Domani potrebbe essere l’ultimo giorno della conta. Ma l’espulsione di Costantini ora stravolge il piano di Di Primio e sembra rafforzare l’opposizione. Se si tornasse al voto, potrebbe finire proprio 16 a 17: la maggioranza arriverebbe a 16 recuperando il voto di Elisabetta Fusilli di Forza Italia che, mercoledì scorso, non ha partecipato al voto perché è considerata incompatibile: è dipendente della Chieti Solidale, stessa società che gestisce le tre farmacie pubbliche cittadine. Secondo Di Primio, non ci sarebbe incompatibilità e Fusilli potrebbe votare.

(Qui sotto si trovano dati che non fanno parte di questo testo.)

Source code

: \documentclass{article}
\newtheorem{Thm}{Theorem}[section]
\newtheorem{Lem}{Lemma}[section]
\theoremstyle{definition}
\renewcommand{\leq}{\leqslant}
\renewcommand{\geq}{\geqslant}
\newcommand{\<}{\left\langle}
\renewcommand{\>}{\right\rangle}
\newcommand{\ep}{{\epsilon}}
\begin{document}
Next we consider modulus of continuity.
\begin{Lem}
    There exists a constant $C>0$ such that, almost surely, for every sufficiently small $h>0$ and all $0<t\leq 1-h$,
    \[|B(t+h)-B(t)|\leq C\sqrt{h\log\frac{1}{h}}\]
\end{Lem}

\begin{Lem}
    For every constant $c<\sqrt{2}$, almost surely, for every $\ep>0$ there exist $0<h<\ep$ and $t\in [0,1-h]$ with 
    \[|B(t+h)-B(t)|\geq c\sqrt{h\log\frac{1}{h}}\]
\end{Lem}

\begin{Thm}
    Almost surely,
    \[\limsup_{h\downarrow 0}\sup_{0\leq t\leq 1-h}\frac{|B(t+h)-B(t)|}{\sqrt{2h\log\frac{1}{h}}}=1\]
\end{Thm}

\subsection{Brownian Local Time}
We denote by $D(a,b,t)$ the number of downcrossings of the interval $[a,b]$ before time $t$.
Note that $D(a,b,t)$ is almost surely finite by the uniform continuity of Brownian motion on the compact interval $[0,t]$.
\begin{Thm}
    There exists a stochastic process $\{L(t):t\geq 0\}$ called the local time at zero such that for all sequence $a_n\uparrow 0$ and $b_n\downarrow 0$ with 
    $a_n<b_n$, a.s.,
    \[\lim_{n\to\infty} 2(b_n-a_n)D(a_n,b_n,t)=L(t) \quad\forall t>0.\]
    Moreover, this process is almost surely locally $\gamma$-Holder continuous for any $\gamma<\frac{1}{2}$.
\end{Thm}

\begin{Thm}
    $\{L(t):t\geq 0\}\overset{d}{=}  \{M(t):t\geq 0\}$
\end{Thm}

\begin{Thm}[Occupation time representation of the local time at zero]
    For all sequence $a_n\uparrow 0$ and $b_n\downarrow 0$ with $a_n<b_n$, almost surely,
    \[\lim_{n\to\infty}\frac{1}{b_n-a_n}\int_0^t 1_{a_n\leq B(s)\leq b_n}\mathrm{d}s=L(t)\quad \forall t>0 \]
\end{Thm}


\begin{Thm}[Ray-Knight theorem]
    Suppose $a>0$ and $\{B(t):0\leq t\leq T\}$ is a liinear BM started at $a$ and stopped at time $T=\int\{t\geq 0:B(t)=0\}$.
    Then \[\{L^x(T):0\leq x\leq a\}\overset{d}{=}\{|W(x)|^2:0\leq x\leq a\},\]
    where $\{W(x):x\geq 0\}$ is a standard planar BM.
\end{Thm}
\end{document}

L’astensione di Costantini nel consiglio di mercoledì scorso si è rivelata decisiva: l’amministrazione Di Primio si è ritrovata sconfitta 15-16 per mano dell’opposizione e dei 5 ribelli del centrodestra – oltre a Costantini, Stefano Rispoli e Mario Troiano, ex di Forza Italia passati al gruppo misto, Mario De Lio e Roberto Melideo dell’Udc. La Lega spiega: «Costantini, senza illustrare in alcun modo le sue motivazioni al partito, ha espresso astensione immotivata dal voto sulla delibera sulla vendita della farmacia. Nelle direttive della Lega», dicono Mammarella e D’Aloisio, «ci sono la condivisione e la compartecipazione alla discussione sulle tematiche da trattare in sede di delibere. A Chieti, la Lega è sostanzialmente parte della maggioranza e il dissenso immotivato reca nocumento alla linea politica del partito ove non retto da motivazioni logiche». Mammarella e D’Aloisio accusano Costantini di essere una mina vagante: «Non ha mai informato la dirigenza delle iniziative, degli indirizzi di voto e delle motivazioni, ignorando più volte gli inviti della dirigenza a illustrare con largo anticipo le iniziative politiche».
Costantini non ci sta a passare per un traditore: «Non è vero che non c’è stato coinvolgimento», risponde, «ho mandato delle mail ai vertici ma non sono stato mai convocato e mostrerò i documenti. Ma come si fa a vendere una farmacia che fa utili? Se fosse venduta, la Chieti Solidale, presto srl, sarebbe compromessa. La verità è che sono stato cacciato dopo la telefonata di Di Primio al deputato Giuseppe Bellachioma: la Lega Abruzzo non è come il partito nazionale, pensa a difendere gli interessi di palazzo e non quelli dei cittadini. Cosa farò? Adesso, voterò contro la vendita della farmacia altroché astensione».